EXERCISE DIRECTIONS: Exact copy required. Repeat the records, but keep the pictures out.

Stored data entries

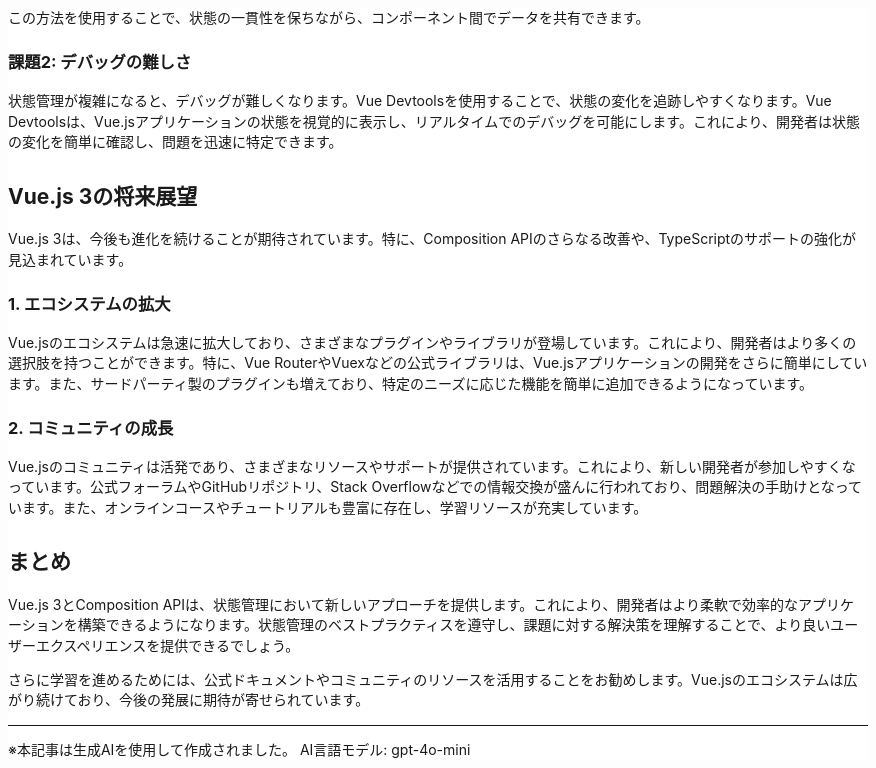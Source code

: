 この方法を使用することで、状態の一貫性を保ちながら、コンポーネント間でデータを共有できます。

### 課題2: デバッグの難しさ

状態管理が複雑になると、デバッグが難しくなります。Vue Devtoolsを使用することで、状態の変化を追跡しやすくなります。Vue Devtoolsは、Vue.jsアプリケーションの状態を視覚的に表示し、リアルタイムでのデバッグを可能にします。これにより、開発者は状態の変化を簡単に確認し、問題を迅速に特定できます。

## Vue.js 3の将来展望

Vue.js 3は、今後も進化を続けることが期待されています。特に、Composition APIのさらなる改善や、TypeScriptのサポートの強化が見込まれています。

### 1. エコシステムの拡大

Vue.jsのエコシステムは急速に拡大しており、さまざまなプラグインやライブラリが登場しています。これにより、開発者はより多くの選択肢を持つことができます。特に、Vue RouterやVuexなどの公式ライブラリは、Vue.jsアプリケーションの開発をさらに簡単にしています。また、サードパーティ製のプラグインも増えており、特定のニーズに応じた機能を簡単に追加できるようになっています。

### 2. コミュニティの成長

Vue.jsのコミュニティは活発であり、さまざまなリソースやサポートが提供されています。これにより、新しい開発者が参加しやすくなっています。公式フォーラムやGitHubリポジトリ、Stack Overflowなどでの情報交換が盛んに行われており、問題解決の手助けとなっています。また、オンラインコースやチュートリアルも豊富に存在し、学習リソースが充実しています。

## まとめ

Vue.js 3とComposition APIは、状態管理において新しいアプローチを提供します。これにより、開発者はより柔軟で効率的なアプリケーションを構築できるようになります。状態管理のベストプラクティスを遵守し、課題に対する解決策を理解することで、より良いユーザーエクスペリエンスを提供できるでしょう。

さらに学習を進めるためには、公式ドキュメントやコミュニティのリソースを活用することをお勧めします。Vue.jsのエコシステムは広がり続けており、今後の発展に期待が寄せられています。

-----

※本記事は生成AIを使用して作成されました。
AI言語モデル: gpt-4o-mini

SOLUTION TO THIS PROBLEM:
Source code

: この方法を使用することで、状態の一貫性を保ちながら、コンポーネント間でデータを共有できます。

### 課題2: デバッグの難しさ

状態管理が複雑になると、デバッグが難しくなります。Vue Devtoolsを使用することで、状態の変化を追跡しやすくなります。Vue Devtoolsは、Vue.jsアプリケーションの状態を視覚的に表示し、リアルタイムでのデバッグを可能にします。これにより、開発者は状態の変化を簡単に確認し、問題を迅速に特定できます。

## Vue.js 3の将来展望

Vue.js 3は、今後も進化を続けることが期待されています。特に、Composition APIのさらなる改善や、TypeScriptのサポートの強化が見込まれています。

### 1. エコシステムの拡大

Vue.jsのエコシステムは急速に拡大しており、さまざまなプラグインやライブラリが登場しています。これにより、開発者はより多くの選択肢を持つことができます。特に、Vue RouterやVuexなどの公式ライブラリは、Vue.jsアプリケーションの開発をさらに簡単にしています。また、サードパーティ製のプラグインも増えており、特定のニーズに応じた機能を簡単に追加できるようになっています。

### 2. コミュニティの成長

Vue.jsのコミュニティは活発であり、さまざまなリソースやサポートが提供されています。これにより、新しい開発者が参加しやすくなっています。公式フォーラムやGitHubリポジトリ、Stack Overflowなどでの情報交換が盛んに行われており、問題解決の手助けとなっています。また、オンラインコースやチュートリアルも豊富に存在し、学習リソースが充実しています。

## まとめ

Vue.js 3とComposition APIは、状態管理において新しいアプローチを提供します。これにより、開発者はより柔軟で効率的なアプリケーションを構築できるようになります。状態管理のベストプラクティスを遵守し、課題に対する解決策を理解することで、より良いユーザーエクスペリエンスを提供できるでしょう。

さらに学習を進めるためには、公式ドキュメントやコミュニティのリソースを活用することをお勧めします。Vue.jsのエコシステムは広がり続けており、今後の発展に期待が寄せられています。

-----

※本記事は生成AIを使用して作成されました。
AI言語モデル: gpt-4o-mini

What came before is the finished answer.